[Review] The Orchestral Tubular Bells (1975)

An orchestral treatment of Tubular Bells turns out to be not much of a treat at all.

Kronomyth 2.5: Journey to the center of inertia.

Progressive rock bands have had success adapting symphony music for a smaller ensemble. Exhibit A, Pictures at an Exhibition. The inverse process, however—adapting progressive rock music for a symphony orchestra—rarely ends well. Exhibit B, Journey to the Centre of the Earth. And, also, this album.

True, there are some lovely passages here. David Bedford is a sympathetic arranger who already had a working relationship with Mike Oldfield. But all the sympathy in the world doesn’t change the fact that “Tubular Bells” is not a symphony; it’s a series of musical pieces that are barely stitched together. Bedford also ascribes too much of the music to the woodwinds, in my (apparently not very) humble and thoroughly uneducated opinion. As a result, the intricacy of the original music gets a bit mushed together and loses its dynamic separation. The horns give the arrangement some much-needed spine from time to time, although the horn-driven sections on Part 2 are actually painful to listen to. The orchestra players are also poorly miked, he sniffed.

Presumably, the idea here was to elevate the status of “Tubular Bells” to the rank of a modern classical symphony. And make money, of course. Instead, it exposes the flaws of the original and highlights a lot of music that meanders and relies on simple musical devices to move the action along. Then again, I tend to approach these hybrids from the perspective of classical symphonic music, and there are literally thousands of classical works that are more interesting than this album, but very few progressive rock albums that are as interesting as the original Tubular Bells.

Mike Oldfield, who appears briefly on “Part 2” for a classical/electric guitar solo, created a masterpiece the first time around.
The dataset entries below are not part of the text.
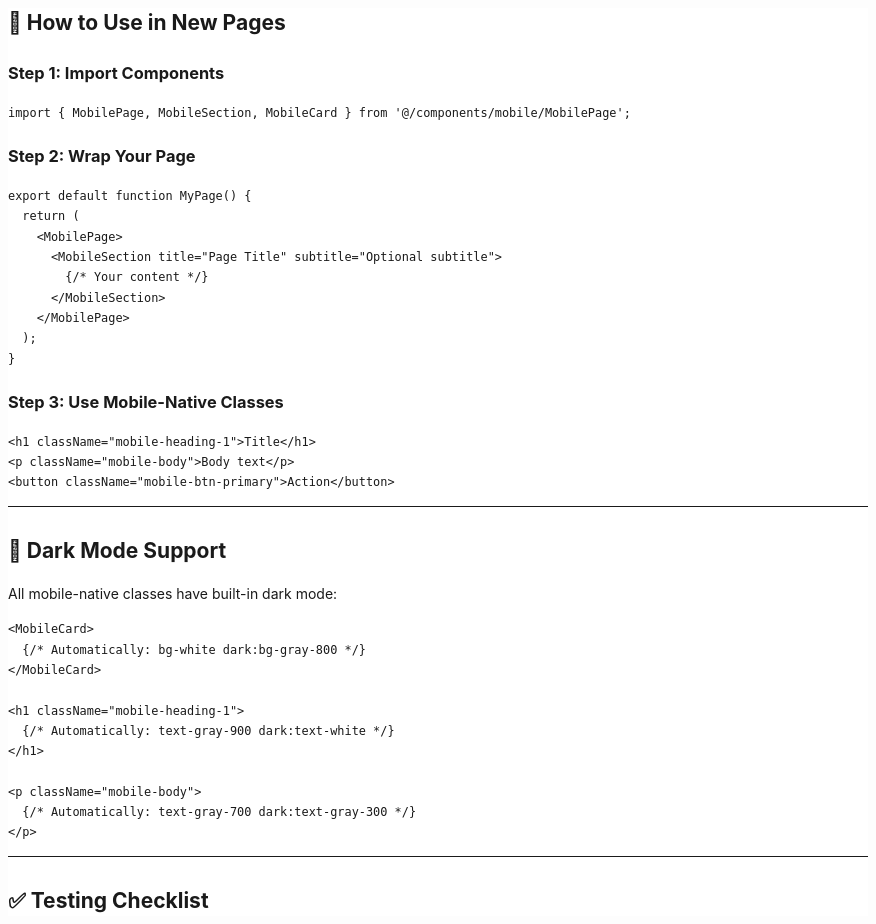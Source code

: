 
## 🚀 How to Use in New Pages

### Step 1: Import Components
```tsx
import { MobilePage, MobileSection, MobileCard } from '@/components/mobile/MobilePage';
```

### Step 2: Wrap Your Page
```tsx
export default function MyPage() {
  return (
    <MobilePage>
      <MobileSection title="Page Title" subtitle="Optional subtitle">
        {/* Your content */}
      </MobileSection>
    </MobilePage>
  );
}
```

### Step 3: Use Mobile-Native Classes
```tsx
<h1 className="mobile-heading-1">Title</h1>
<p className="mobile-body">Body text</p>
<button className="mobile-btn-primary">Action</button>
```

---

## 🎨 Dark Mode Support

All mobile-native classes have built-in dark mode:

```tsx
<MobileCard>
  {/* Automatically: bg-white dark:bg-gray-800 */}
</MobileCard>

<h1 className="mobile-heading-1">
  {/* Automatically: text-gray-900 dark:text-white */}
</h1>

<p className="mobile-body">
  {/* Automatically: text-gray-700 dark:text-gray-300 */}
</p>
```

---

## ✅ Testing Checklist
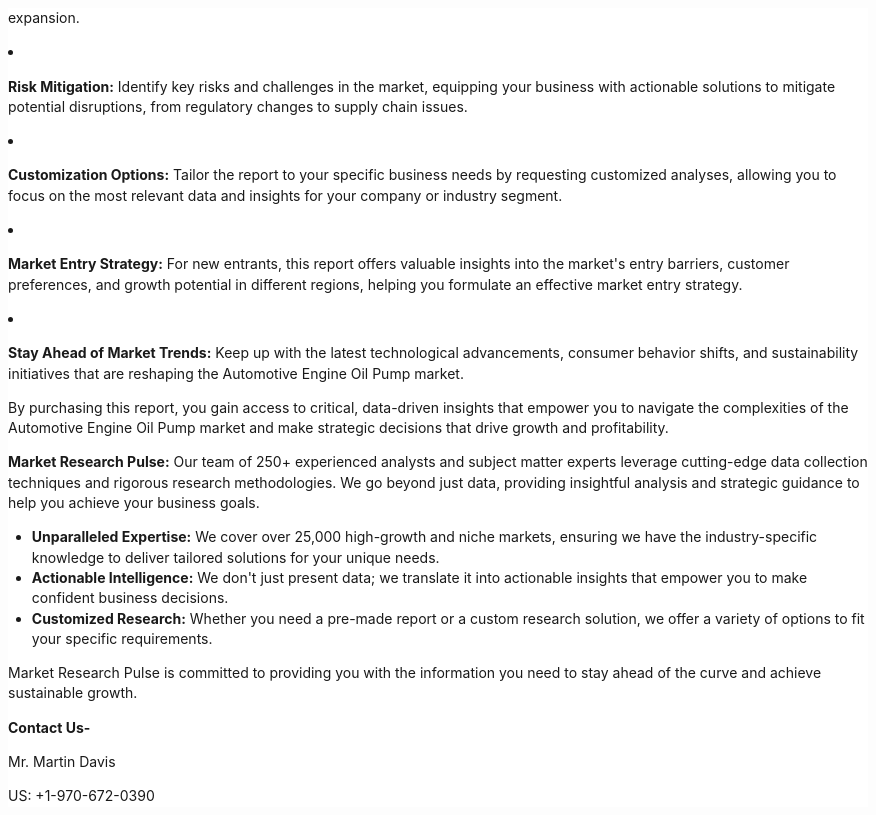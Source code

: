 expansion.</p></li><li><p><strong>Risk Mitigation:</strong> Identify key risks and challenges in the market, equipping your business with actionable solutions to mitigate potential disruptions, from regulatory changes to supply chain issues.</p></li><li><p><strong>Customization Options:</strong> Tailor the report to your specific business needs by requesting customized analyses, allowing you to focus on the most relevant data and insights for your company or industry segment.</p></li><li><p><strong>Market Entry Strategy:</strong> For new entrants, this report offers valuable insights into the market's entry barriers, customer preferences, and growth potential in different regions, helping you formulate an effective market entry strategy.</p></li><li><p><strong>Stay Ahead of Market Trends:</strong> Keep up with the latest technological advancements, consumer behavior shifts, and sustainability initiatives that are reshaping the Automotive Engine Oil Pump market.</p></li></ol><p>By purchasing this report, you gain access to critical, data-driven insights that empower you to navigate the complexities of the Automotive Engine Oil Pump market and make strategic decisions that drive growth and profitability.</p><p><strong>Market Research Pulse:</strong>&nbsp;Our team of 250+ experienced analysts and subject matter experts leverage cutting-edge data collection techniques and rigorous research methodologies. We go beyond just data, providing insightful analysis and strategic guidance to help you achieve your business goals.</p><ul><li><strong>Unparalleled Expertise:</strong>&nbsp;We cover over 25,000 high-growth and niche markets, ensuring we have the industry-specific knowledge to deliver tailored solutions for your unique needs.</li><li><strong>Actionable Intelligence:</strong>&nbsp;We don't just present data; we translate it into actionable insights that empower you to make confident business decisions.</li><li><strong>Customized Research:</strong>&nbsp;Whether you need a pre-made report or a custom research solution, we offer a variety of options to fit your specific requirements.</li></ul><p>Market Research Pulse is committed to providing you with the information you need to stay ahead of the curve and achieve sustainable growth.</p><p><strong>Contact Us-</strong></p><p>Mr. Martin Davis</p><p>US: +1-970-672-0390</p>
As a one-time performance, the idea of an orchestral Tubular Bells is interesting and probably inevitable. Did it need to be recorded and stored for an eternity? No. Do you need to own a copy of it? Again, no. Virgin themselves seem to have come to the same conclusion, opting not to release a record of the orchestral version of Hergest Ridge that David Bedford arranged, parts of which did appear in a 1979 film commemorating the Apollo 11’s moon landing.

Original elpee version

A1. Part 1 (26:10)
B1. Part 2 (24:36)

Composed by Mike Oldfield. Arranged by David Bedford.

The Players

David Bedford (conductor), Mike Oldfield (guitar), The Royal Philharmonica Orchestra. Produced by David Bedford and Mike Oldfield.

The Plastic

Released on elpee and 8-track in January 1975 in the UK (Virgin, V 2026) and the US (Virgin, VR/VRN TP 13-115). Reached #17 on the UK charts.

  1. Re-issued on elpee in 1977 in Mexico (Virgin, LA-064).
  2. Re-issued on elpee in the UK (Virgin, V 2026) [red/green label].
  3. Re-issued on compact disc in 1986 in the UK (Virgin, CDV 2026) and the US (Virgin, 2-90894).
  4. Re-packaged with Ommadawn and Earth Moving on 3-for-1 3CD set on January 11, 1999 in the UK (Disky, 485458).
  5. Re-issued on compact disc in 2004 (EMI Gold, 93175-2) with unique cover.

1 thought on “[Review] The Orchestral Tubular Bells (1975)

  1. Can a person comment about a record he’s never heard? Sure. My guess: making money and selling records were the primary reasons for this album. Tubular Bells was the biggest thing the then two-year-old Virgin had released to that point, by a wide margin, and they were probably scrambling for viable product. Why not revisit Tubular Bells? If you know the history of 10cc, you know that Virgin had a handshake agreement with the band in early 1975, but after the guys left the building Phonogram swooped in and offered a larger contract to the band’s managers and got “I’m Not in Love” as their prize.